*** DATA TO EXAMINE ***

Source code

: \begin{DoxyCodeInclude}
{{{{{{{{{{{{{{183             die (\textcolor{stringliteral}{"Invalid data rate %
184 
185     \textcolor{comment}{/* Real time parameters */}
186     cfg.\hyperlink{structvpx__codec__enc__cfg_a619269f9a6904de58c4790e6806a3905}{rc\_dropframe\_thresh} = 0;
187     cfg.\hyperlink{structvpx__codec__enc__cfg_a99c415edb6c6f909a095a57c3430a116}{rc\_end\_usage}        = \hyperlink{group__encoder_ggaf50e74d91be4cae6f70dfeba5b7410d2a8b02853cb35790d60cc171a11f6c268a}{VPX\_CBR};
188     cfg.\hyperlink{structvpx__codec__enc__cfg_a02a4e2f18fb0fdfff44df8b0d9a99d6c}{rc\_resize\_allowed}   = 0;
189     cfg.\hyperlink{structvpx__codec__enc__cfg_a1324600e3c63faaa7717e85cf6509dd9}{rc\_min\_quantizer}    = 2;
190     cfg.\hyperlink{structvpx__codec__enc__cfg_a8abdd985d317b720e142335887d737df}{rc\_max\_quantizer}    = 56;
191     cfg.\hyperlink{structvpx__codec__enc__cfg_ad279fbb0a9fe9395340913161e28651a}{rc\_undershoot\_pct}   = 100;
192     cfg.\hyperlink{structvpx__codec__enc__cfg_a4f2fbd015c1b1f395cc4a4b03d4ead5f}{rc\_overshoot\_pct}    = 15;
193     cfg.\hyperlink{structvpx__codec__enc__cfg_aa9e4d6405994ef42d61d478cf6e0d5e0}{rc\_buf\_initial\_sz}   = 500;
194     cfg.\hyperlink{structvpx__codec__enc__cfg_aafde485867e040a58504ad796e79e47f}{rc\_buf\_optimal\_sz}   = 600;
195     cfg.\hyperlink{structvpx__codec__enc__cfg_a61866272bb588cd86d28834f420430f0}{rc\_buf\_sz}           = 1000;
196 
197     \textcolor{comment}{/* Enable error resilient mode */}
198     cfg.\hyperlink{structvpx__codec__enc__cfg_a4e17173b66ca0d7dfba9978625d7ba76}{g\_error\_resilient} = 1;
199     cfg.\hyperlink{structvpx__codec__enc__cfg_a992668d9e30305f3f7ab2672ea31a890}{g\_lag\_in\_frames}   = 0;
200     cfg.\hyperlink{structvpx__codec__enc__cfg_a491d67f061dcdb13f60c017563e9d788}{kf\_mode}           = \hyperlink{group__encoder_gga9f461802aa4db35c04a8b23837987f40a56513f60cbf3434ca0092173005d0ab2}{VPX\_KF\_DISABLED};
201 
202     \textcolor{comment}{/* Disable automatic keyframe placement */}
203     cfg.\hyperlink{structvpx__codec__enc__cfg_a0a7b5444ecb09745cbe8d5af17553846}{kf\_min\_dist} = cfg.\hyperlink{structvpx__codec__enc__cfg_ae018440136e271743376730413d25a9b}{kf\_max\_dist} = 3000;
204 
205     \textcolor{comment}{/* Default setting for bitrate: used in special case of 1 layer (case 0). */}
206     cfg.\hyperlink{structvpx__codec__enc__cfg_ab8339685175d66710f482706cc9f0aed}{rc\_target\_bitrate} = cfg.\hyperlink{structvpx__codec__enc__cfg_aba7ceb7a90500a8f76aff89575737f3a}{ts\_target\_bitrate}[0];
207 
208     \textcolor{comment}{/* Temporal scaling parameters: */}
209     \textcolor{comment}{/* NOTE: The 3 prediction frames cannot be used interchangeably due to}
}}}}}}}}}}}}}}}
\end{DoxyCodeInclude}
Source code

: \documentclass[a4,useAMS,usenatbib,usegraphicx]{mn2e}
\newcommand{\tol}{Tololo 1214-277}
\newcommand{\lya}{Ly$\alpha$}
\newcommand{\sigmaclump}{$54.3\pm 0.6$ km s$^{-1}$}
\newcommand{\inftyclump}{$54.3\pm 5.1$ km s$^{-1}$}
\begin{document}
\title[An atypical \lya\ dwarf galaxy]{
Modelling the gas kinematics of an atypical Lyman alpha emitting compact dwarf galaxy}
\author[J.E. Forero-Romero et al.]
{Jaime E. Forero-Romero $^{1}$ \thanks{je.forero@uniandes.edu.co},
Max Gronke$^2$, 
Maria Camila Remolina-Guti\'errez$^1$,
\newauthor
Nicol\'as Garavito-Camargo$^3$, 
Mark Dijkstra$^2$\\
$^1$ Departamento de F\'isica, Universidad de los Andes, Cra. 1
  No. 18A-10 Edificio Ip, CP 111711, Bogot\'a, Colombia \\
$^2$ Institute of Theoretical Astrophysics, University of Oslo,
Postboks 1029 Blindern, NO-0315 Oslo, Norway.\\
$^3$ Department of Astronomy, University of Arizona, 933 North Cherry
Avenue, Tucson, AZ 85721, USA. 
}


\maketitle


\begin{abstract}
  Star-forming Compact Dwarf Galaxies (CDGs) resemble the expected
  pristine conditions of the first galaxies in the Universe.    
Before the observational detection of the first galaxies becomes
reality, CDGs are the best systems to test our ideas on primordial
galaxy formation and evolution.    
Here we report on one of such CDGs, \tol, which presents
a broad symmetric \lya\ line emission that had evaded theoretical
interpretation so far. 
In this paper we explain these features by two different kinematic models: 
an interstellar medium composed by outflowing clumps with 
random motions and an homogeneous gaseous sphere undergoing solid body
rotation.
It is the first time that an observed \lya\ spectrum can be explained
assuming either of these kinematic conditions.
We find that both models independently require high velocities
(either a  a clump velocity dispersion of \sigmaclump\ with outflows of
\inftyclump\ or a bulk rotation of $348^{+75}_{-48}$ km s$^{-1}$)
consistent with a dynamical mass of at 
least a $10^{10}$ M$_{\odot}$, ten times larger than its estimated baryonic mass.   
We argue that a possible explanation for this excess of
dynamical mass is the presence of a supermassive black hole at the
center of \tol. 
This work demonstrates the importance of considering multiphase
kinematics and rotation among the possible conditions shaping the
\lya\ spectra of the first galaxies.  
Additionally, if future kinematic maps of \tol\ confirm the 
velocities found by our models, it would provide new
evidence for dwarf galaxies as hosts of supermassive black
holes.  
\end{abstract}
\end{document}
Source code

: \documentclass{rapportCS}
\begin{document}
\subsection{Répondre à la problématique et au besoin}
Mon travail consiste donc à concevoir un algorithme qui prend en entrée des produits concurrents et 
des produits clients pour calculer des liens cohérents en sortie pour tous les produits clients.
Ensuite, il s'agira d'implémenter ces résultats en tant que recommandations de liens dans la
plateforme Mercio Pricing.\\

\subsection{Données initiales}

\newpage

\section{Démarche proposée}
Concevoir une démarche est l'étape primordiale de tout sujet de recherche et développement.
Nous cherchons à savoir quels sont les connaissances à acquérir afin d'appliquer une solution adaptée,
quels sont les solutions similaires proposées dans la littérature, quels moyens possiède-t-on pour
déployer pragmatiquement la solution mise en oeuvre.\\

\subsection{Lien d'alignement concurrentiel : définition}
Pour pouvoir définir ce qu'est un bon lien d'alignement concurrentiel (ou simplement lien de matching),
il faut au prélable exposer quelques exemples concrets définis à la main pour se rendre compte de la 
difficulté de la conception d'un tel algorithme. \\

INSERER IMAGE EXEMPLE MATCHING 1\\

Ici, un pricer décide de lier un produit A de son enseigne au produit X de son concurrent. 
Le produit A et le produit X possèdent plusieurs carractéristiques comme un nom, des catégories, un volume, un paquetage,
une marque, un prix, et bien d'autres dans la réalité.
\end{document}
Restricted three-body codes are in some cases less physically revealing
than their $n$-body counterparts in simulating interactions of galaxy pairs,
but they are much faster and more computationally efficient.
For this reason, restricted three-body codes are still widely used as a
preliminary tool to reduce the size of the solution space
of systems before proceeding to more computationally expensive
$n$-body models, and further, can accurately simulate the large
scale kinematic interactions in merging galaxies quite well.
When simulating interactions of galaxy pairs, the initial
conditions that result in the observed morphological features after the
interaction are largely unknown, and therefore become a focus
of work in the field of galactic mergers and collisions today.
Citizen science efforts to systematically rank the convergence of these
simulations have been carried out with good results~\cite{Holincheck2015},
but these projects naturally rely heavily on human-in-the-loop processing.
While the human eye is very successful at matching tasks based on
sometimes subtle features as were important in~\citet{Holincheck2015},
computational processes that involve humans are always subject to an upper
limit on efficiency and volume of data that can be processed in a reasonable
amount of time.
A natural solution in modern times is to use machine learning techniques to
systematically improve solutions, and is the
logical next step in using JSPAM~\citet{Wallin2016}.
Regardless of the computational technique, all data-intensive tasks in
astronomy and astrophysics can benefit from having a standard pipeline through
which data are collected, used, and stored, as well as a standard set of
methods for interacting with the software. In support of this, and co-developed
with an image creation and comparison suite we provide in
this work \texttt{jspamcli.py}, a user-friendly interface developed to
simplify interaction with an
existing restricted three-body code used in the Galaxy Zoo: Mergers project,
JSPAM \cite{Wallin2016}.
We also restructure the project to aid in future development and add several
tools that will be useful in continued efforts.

***

--- HOW TO COMPLETE THIS TASK ---
The required answer is the exact run of lines above starting at the line with "quels sont les solutions" and ending at the line with "difficulté de la", with both ends present.

--- RESULT OF THE EXERCISE ---
quels sont les solutions similaires proposées dans la littérature, quels moyens possiède-t-on pour
déployer pragmatiquement la solution mise en oeuvre.\\

\subsection{Lien d'alignement concurrentiel : définition}
Pour pouvoir définir ce qu'est un bon lien d'alignement concurrentiel (ou simplement lien de matching),
il faut au prélable exposer quelques exemples concrets définis à la main pour se rendre compte de la 
difficulté de la conception d'un tel algorithme. \\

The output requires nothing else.